Dataset entries:
◆ ◆ ◆ ◆ ◆

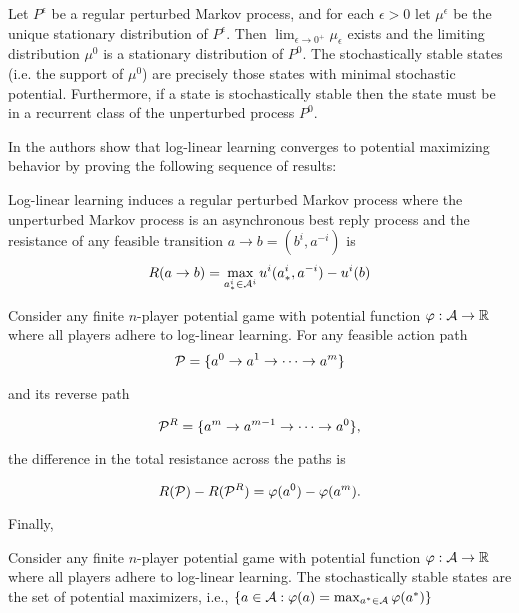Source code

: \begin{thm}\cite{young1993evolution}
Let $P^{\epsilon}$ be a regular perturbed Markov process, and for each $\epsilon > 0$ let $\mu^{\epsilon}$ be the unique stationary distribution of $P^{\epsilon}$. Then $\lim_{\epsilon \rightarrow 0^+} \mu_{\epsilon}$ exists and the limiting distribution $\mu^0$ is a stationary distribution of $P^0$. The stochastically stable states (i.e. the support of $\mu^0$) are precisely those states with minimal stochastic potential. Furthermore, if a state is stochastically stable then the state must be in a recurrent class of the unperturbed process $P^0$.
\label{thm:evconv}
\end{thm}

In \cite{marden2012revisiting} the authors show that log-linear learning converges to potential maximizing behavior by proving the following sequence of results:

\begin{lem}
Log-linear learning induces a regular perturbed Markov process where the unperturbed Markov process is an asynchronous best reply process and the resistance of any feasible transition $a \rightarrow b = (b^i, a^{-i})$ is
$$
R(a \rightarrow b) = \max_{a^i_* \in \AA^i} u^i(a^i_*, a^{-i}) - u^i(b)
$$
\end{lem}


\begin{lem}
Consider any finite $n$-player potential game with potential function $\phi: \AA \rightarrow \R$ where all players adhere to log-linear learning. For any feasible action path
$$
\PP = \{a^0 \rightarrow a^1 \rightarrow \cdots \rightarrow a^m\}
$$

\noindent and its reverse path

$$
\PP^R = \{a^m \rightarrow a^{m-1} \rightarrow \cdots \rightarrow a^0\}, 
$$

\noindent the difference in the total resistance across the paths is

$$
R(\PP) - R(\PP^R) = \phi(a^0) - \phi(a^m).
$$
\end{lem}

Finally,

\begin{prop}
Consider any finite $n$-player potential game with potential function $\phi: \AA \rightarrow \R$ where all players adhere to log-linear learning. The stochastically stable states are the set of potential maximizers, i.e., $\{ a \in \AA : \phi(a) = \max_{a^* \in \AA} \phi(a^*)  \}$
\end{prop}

◆ ◆ ◆ ◆ ◆

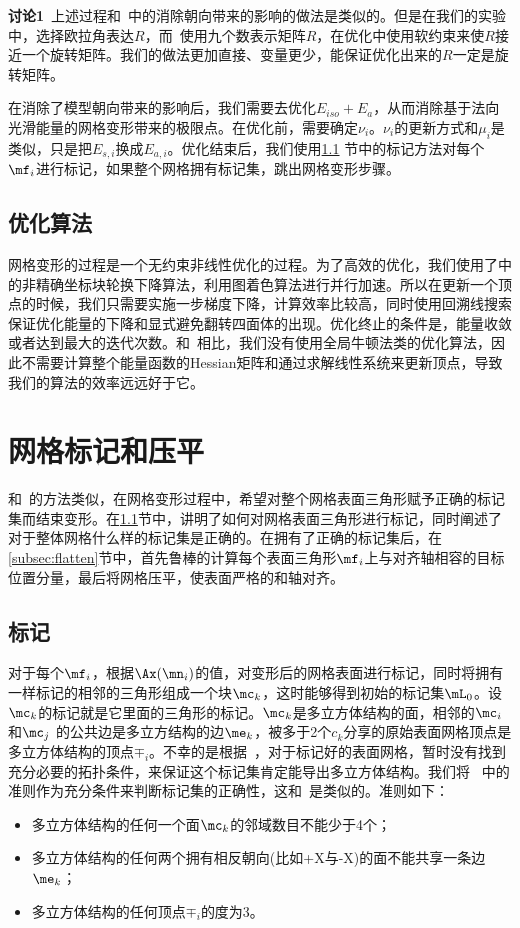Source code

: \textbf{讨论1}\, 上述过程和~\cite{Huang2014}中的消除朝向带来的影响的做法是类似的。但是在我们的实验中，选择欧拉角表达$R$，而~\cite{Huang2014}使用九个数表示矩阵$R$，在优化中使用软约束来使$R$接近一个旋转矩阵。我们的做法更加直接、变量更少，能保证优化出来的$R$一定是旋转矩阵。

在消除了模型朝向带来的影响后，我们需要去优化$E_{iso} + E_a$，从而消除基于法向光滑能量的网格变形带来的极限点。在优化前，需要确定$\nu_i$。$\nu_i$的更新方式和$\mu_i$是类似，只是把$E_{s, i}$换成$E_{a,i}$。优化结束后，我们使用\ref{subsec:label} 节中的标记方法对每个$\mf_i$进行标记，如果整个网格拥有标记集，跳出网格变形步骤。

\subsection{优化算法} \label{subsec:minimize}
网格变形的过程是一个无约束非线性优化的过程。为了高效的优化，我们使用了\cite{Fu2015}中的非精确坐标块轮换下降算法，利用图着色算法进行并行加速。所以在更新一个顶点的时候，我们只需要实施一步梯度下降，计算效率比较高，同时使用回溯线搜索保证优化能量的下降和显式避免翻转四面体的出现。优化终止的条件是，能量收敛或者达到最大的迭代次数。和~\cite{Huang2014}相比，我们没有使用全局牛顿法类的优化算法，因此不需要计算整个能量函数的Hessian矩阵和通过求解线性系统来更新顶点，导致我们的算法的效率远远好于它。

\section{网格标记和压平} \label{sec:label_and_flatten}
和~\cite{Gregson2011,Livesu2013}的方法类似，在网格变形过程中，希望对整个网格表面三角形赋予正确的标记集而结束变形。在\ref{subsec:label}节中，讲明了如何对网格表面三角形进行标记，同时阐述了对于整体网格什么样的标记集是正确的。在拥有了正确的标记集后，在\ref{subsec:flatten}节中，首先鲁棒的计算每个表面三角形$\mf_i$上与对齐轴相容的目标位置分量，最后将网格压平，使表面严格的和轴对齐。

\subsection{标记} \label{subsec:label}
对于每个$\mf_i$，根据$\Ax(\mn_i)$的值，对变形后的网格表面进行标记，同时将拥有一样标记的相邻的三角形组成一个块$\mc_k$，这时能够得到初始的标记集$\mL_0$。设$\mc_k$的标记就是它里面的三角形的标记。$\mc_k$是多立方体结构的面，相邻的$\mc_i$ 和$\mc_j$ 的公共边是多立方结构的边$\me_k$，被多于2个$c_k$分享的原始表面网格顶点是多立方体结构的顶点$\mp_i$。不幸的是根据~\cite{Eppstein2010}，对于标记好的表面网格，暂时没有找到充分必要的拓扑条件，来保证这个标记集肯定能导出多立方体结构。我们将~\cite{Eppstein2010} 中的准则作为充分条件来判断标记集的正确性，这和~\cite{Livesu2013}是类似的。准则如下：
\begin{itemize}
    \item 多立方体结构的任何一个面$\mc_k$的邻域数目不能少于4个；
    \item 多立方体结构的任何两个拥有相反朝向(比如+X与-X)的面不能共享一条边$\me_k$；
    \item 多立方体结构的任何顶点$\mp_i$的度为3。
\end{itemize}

◆ ◆ ◆ ◆ ◆

Assignment:
Gather from the entries above all lines that include the string "Markov".

Solution:
Let $P^{\epsilon}$ be a regular perturbed Markov process, and for each $\epsilon > 0$ let $\mu^{\epsilon}$ be the unique stationary distribution of $P^{\epsilon}$. Then $\lim_{\epsilon \rightarrow 0^+} \mu_{\epsilon}$ exists and the limiting distribution $\mu^0$ is a stationary distribution of $P^0$. The stochastically stable states (i.e. the support of $\mu^0$) are precisely those states with minimal stochastic potential. Furthermore, if a state is stochastically stable then the state must be in a recurrent class of the unperturbed process $P^0$.
Log-linear learning induces a regular perturbed Markov process where the unperturbed Markov process is an asynchronous best reply process and the resistance of any feasible transition $a \rightarrow b = (b^i, a^{-i})$ is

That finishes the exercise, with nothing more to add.